[[ MATERIAL FOR THE TASK open ]]

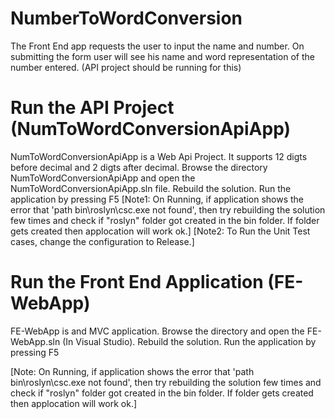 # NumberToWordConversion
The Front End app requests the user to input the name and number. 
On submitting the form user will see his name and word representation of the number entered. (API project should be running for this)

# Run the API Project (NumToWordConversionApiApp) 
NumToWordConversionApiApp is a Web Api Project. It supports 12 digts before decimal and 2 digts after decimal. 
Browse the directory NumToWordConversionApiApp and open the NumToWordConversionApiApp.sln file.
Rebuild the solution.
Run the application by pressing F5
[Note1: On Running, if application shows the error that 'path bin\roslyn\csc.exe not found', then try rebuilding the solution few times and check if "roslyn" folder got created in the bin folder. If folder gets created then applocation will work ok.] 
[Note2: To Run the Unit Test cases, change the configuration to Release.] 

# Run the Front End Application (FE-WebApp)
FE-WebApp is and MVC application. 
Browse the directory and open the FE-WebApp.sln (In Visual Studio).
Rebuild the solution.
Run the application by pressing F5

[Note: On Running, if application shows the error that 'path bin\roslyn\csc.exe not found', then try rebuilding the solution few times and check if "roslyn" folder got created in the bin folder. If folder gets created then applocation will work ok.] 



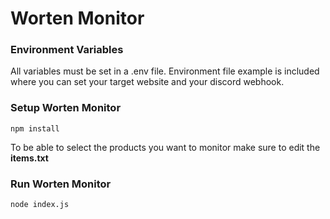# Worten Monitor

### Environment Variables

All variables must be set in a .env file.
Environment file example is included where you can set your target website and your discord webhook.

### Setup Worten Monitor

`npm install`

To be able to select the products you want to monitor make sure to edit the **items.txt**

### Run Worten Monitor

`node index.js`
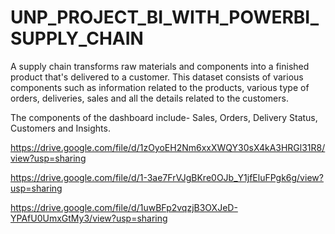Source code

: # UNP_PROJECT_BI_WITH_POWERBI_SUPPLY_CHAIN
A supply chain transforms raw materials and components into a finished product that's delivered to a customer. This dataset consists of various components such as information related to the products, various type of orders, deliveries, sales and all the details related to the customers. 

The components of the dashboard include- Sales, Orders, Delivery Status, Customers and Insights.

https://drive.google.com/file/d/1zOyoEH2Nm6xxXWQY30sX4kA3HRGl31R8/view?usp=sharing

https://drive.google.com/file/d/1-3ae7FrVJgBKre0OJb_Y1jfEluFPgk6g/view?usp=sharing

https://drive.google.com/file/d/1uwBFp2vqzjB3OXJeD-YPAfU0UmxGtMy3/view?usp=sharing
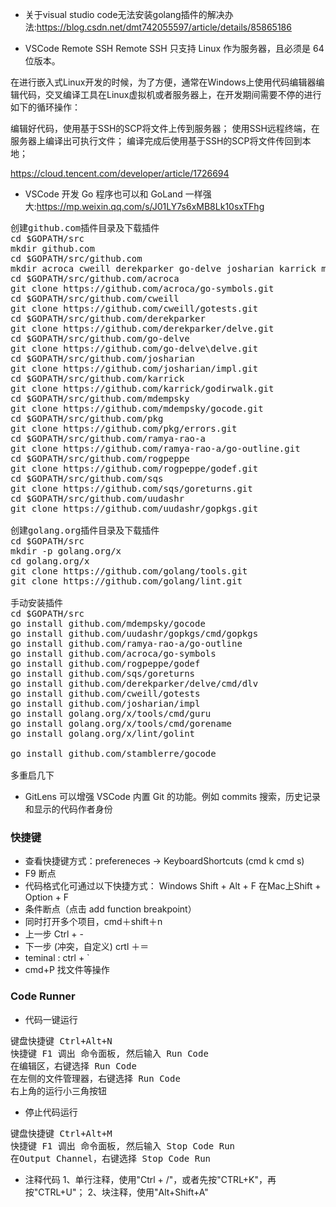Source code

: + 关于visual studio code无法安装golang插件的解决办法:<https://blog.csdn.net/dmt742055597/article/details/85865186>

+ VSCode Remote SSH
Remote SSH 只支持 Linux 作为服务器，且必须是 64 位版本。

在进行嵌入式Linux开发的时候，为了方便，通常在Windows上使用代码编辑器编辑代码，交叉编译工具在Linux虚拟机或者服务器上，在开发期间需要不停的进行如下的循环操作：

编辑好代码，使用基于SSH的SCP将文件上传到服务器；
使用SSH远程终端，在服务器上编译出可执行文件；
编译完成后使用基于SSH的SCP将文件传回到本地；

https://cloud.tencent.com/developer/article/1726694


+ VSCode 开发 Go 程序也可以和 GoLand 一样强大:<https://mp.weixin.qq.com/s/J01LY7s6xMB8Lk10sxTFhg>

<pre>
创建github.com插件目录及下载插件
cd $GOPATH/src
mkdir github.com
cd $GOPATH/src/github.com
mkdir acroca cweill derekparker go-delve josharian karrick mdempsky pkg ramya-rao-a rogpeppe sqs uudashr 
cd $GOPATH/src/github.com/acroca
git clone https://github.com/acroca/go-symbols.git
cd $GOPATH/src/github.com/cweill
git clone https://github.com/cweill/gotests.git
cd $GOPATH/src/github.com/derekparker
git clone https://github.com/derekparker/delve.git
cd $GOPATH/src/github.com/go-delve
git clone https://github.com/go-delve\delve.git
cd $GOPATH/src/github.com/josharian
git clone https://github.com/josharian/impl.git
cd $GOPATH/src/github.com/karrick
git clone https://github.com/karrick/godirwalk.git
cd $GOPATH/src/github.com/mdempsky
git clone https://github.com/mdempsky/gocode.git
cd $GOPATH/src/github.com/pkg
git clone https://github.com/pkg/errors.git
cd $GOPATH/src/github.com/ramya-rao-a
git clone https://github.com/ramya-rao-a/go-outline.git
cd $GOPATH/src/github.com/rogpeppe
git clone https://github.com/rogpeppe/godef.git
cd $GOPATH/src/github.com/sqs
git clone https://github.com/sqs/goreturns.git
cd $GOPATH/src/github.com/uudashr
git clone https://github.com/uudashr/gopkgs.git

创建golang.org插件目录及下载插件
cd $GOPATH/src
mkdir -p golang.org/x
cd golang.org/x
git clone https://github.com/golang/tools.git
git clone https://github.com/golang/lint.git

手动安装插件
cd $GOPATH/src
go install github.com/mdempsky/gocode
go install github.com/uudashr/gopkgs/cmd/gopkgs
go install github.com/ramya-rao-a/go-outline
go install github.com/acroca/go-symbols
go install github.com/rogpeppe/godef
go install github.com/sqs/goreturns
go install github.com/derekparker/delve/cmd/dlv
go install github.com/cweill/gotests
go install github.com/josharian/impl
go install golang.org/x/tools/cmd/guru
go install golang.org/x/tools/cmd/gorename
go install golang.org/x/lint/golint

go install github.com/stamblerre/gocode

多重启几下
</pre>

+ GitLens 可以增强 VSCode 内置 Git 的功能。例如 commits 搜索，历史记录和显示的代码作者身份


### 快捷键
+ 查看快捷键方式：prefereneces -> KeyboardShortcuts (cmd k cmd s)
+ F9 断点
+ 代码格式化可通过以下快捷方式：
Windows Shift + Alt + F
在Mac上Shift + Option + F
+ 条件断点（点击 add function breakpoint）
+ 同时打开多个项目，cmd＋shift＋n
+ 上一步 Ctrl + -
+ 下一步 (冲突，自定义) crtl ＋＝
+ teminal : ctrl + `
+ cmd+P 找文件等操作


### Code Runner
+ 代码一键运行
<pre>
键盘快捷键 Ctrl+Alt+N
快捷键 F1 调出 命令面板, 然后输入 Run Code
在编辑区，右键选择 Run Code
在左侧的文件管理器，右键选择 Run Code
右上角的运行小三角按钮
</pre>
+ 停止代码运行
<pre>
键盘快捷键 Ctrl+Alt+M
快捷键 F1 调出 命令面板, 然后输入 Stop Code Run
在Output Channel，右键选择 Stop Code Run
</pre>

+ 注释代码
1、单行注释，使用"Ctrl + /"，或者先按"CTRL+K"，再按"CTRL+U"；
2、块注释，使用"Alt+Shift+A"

[[ MATERIAL FOR THE TASK closed ]]
[[ MATERIAL FOR THE TASK open ]]

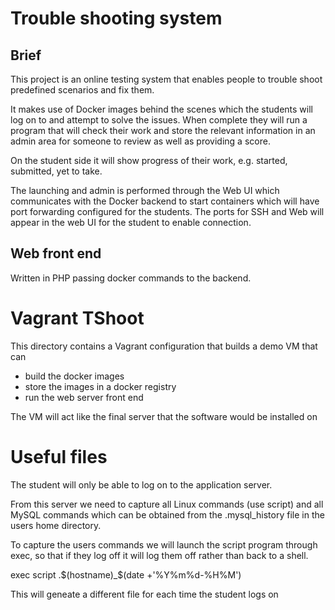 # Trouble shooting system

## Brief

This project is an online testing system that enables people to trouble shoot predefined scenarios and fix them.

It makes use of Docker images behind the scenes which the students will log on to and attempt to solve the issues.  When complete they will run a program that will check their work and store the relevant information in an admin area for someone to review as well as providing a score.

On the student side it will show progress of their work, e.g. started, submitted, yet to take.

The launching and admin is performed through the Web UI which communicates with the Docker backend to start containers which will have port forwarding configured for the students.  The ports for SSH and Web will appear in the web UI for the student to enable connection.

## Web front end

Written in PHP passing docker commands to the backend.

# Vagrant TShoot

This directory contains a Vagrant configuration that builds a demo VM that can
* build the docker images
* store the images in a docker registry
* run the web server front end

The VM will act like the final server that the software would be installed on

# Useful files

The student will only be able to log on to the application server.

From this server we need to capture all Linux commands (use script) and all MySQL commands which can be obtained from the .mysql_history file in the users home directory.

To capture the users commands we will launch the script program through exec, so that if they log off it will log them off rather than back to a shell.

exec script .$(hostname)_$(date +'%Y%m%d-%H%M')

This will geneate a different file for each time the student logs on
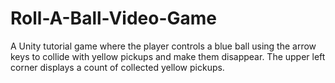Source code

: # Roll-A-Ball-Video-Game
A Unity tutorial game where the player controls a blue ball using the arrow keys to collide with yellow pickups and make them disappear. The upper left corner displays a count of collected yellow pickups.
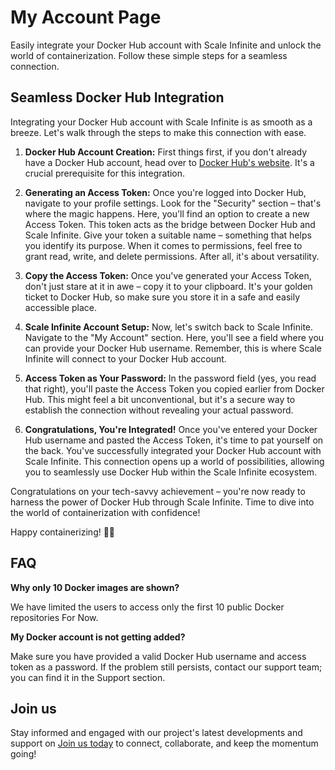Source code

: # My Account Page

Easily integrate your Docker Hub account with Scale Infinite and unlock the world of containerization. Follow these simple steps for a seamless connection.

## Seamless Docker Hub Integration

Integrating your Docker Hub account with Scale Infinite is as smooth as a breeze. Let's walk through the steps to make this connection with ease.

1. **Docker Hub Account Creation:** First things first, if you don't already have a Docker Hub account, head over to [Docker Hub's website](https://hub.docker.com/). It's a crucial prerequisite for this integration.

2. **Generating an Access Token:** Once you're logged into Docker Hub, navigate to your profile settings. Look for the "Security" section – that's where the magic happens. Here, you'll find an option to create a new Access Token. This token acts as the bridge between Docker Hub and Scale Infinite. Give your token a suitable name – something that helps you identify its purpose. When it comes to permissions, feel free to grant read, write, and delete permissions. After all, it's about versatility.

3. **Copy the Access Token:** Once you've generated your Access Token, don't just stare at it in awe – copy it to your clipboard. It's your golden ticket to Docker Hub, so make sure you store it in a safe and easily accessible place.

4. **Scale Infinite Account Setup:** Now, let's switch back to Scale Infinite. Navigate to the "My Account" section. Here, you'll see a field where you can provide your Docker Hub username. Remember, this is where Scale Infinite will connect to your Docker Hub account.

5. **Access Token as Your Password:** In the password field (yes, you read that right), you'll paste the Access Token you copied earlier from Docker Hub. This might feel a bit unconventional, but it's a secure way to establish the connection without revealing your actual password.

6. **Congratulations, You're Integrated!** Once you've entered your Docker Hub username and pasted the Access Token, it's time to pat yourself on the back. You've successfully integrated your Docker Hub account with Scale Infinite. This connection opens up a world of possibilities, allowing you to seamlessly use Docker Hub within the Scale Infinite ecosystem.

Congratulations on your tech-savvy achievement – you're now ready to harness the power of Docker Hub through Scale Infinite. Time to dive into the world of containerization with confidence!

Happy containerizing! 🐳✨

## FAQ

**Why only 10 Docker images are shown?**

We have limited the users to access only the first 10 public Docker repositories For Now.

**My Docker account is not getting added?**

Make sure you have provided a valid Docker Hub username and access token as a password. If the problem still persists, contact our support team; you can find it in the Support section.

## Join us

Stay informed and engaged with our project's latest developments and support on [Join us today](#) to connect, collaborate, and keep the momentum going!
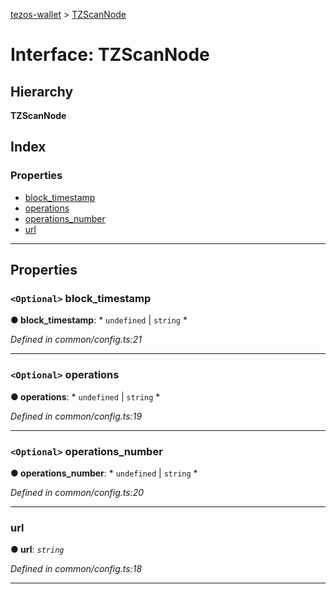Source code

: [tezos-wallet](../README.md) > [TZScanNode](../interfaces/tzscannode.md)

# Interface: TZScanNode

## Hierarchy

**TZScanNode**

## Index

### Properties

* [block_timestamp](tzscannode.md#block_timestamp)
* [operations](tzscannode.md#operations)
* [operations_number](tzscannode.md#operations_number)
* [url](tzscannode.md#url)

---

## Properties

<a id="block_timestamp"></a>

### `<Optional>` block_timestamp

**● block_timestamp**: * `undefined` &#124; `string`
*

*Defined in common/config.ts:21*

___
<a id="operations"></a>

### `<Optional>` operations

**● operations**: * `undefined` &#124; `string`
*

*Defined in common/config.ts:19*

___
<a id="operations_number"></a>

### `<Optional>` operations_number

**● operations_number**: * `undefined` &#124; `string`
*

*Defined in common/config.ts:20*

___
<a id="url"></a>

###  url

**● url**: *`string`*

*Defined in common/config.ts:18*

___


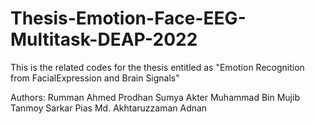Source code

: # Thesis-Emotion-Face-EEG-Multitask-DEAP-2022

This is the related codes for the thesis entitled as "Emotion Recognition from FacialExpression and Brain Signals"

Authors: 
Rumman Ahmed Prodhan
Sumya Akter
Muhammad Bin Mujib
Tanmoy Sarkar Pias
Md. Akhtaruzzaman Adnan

[[ MATERIAL FOR THE TASK closed ]]

• [EXERCISE]: Return a copy of each line in the records above that has "ramya" in it.

• [TASK SOLUTION]:
mkdir acroca cweill derekparker go-delve josharian karrick mdempsky pkg ramya-rao-a rogpeppe sqs uudashr 
cd $GOPATH/src/github.com/ramya-rao-a
git clone https://github.com/ramya-rao-a/go-outline.git
go install github.com/ramya-rao-a/go-outline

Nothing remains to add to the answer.